INFORMATION SUPPLIED:
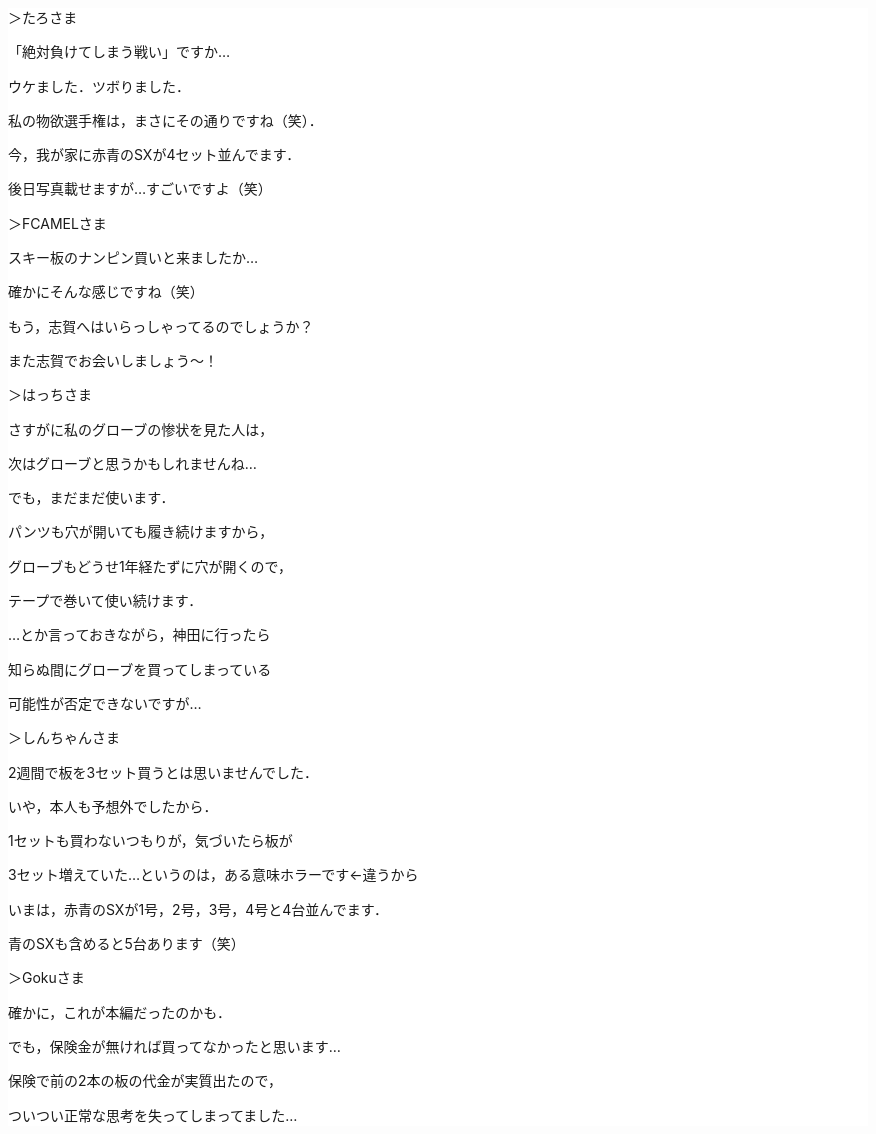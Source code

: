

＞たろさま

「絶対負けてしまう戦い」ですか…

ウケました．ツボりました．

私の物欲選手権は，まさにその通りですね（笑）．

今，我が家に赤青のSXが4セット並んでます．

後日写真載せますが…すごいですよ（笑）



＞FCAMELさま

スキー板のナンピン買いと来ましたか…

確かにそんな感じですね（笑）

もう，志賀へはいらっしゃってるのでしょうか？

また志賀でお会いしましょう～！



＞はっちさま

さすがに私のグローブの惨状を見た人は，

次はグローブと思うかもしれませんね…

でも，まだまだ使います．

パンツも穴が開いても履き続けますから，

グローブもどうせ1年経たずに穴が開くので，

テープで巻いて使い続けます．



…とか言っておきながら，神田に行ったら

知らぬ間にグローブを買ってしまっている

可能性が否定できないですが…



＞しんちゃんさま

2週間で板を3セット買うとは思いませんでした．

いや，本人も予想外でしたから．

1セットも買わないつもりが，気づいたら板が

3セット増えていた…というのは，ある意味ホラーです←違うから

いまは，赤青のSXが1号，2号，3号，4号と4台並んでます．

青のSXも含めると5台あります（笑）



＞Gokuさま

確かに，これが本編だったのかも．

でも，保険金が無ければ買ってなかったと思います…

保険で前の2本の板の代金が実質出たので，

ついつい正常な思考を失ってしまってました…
==
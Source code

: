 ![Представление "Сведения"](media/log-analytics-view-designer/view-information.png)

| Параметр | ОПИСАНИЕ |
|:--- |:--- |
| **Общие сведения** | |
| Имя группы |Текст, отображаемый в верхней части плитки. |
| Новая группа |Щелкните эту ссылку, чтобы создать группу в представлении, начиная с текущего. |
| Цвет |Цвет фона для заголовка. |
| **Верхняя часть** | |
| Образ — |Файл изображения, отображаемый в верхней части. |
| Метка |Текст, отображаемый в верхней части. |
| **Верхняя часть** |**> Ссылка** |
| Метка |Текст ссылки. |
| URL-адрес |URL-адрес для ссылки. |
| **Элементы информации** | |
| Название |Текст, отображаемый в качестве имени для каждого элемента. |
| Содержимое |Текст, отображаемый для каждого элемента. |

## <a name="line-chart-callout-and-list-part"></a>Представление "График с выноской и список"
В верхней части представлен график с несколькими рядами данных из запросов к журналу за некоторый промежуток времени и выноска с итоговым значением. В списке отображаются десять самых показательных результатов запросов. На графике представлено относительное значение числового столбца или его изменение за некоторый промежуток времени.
...
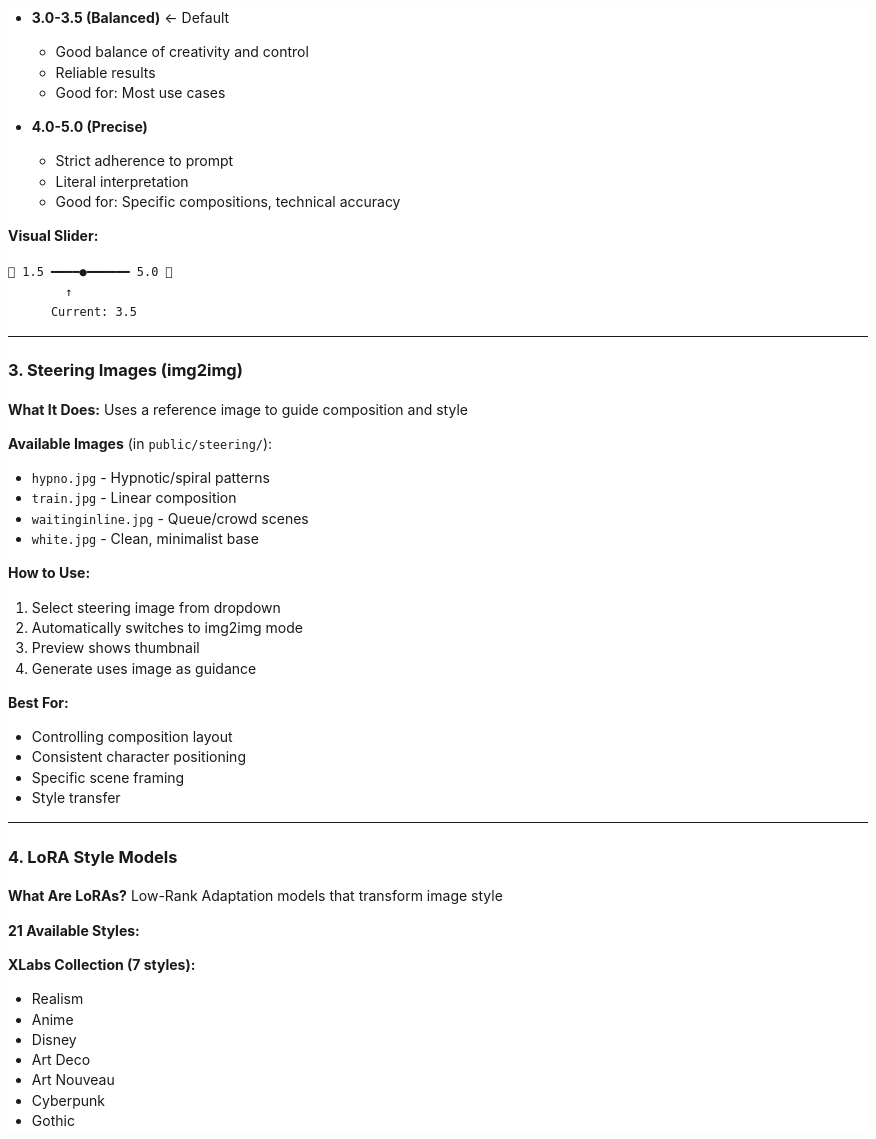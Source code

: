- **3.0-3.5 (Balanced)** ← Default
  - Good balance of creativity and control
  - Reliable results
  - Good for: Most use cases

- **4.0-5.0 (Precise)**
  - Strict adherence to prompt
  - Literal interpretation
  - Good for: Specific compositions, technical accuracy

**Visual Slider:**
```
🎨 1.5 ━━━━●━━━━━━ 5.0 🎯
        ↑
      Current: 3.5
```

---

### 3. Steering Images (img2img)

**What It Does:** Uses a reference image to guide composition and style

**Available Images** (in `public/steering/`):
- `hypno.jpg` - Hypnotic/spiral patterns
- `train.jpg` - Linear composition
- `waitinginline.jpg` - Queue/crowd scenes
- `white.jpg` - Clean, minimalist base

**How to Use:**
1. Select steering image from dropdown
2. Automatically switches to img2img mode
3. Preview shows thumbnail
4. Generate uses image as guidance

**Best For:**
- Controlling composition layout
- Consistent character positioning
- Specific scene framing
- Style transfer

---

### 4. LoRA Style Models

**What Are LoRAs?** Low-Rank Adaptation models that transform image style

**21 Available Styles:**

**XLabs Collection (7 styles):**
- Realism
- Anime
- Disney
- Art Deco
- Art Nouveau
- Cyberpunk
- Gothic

EXERCISE DESCRIPTION:
Give back exactly the lines above starting at the line where "私の物欲選手権は，まさにその通りですね（笑）．" appears and ending at the line where "知らぬ間にグローブを買ってしまっている" appears, both included, with no other lines.

SOLUTION FOR THIS EXERCISE:
私の物欲選手権は，まさにその通りですね（笑）．

今，我が家に赤青のSXが4セット並んでます．

後日写真載せますが…すごいですよ（笑）



＞FCAMELさま

スキー板のナンピン買いと来ましたか…

確かにそんな感じですね（笑）

もう，志賀へはいらっしゃってるのでしょうか？

また志賀でお会いしましょう～！



＞はっちさま

さすがに私のグローブの惨状を見た人は，

次はグローブと思うかもしれませんね…

でも，まだまだ使います．

パンツも穴が開いても履き続けますから，

グローブもどうせ1年経たずに穴が開くので，

テープで巻いて使い続けます．



…とか言っておきながら，神田に行ったら

知らぬ間にグローブを買ってしまっている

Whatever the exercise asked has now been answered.